[WHAT YOU NEED TO DO]: Those lines of the records that contain "Award" are to be located and copied.

Recorded data
========================================================================

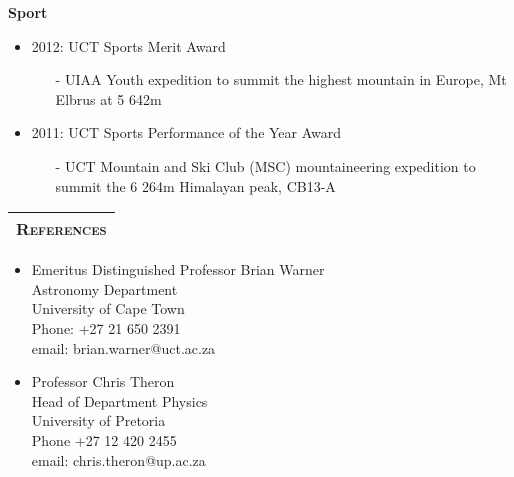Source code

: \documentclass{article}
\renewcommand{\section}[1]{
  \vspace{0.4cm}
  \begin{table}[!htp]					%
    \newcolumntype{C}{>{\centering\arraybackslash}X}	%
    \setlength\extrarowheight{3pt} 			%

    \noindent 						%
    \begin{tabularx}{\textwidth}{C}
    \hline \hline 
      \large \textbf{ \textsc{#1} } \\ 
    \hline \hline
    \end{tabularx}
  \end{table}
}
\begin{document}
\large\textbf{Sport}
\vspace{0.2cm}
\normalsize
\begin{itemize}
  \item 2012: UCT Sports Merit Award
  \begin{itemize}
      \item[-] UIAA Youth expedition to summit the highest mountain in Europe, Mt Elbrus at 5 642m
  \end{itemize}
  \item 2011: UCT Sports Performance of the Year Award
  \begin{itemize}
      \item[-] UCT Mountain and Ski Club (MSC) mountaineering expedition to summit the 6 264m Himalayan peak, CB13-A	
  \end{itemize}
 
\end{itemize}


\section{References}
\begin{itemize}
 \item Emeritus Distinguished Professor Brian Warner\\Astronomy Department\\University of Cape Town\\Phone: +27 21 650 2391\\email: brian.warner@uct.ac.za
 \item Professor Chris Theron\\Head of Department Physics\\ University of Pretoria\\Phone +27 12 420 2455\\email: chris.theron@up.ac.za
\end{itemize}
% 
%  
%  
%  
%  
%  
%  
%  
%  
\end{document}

========================================================================

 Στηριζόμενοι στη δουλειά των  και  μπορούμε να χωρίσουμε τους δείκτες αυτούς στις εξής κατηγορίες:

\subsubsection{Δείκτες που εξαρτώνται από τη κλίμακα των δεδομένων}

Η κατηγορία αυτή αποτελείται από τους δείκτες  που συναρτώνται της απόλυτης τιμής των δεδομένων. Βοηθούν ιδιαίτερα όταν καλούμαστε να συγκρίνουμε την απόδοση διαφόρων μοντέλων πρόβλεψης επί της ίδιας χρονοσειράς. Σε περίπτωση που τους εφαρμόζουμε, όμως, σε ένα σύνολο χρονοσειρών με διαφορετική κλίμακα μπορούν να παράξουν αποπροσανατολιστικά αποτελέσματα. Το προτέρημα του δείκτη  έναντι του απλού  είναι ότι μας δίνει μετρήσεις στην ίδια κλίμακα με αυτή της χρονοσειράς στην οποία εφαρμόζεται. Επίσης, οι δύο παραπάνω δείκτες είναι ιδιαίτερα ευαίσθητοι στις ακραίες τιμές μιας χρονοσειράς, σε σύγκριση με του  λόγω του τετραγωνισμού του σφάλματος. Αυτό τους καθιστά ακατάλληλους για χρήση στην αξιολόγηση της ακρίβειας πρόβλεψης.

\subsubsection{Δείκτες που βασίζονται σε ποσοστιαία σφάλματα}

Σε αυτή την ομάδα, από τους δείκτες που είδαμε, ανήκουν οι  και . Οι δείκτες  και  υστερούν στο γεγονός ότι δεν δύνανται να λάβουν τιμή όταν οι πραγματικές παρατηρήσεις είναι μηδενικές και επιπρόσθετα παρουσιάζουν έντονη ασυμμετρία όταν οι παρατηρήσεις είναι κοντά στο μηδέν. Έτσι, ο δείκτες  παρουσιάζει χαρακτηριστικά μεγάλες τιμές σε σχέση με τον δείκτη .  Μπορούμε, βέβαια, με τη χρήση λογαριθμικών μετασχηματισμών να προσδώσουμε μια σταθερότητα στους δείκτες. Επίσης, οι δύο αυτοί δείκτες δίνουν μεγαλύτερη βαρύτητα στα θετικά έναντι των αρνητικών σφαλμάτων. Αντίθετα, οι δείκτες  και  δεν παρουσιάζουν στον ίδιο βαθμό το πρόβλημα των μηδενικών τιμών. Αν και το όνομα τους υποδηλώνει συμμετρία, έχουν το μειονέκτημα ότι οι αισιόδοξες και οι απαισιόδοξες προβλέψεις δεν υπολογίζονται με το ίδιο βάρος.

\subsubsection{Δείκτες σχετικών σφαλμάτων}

========================================================================

[COMPLETED EXERCISE]:
  \item 2012: UCT Sports Merit Award
  \item 2011: UCT Sports Performance of the Year Award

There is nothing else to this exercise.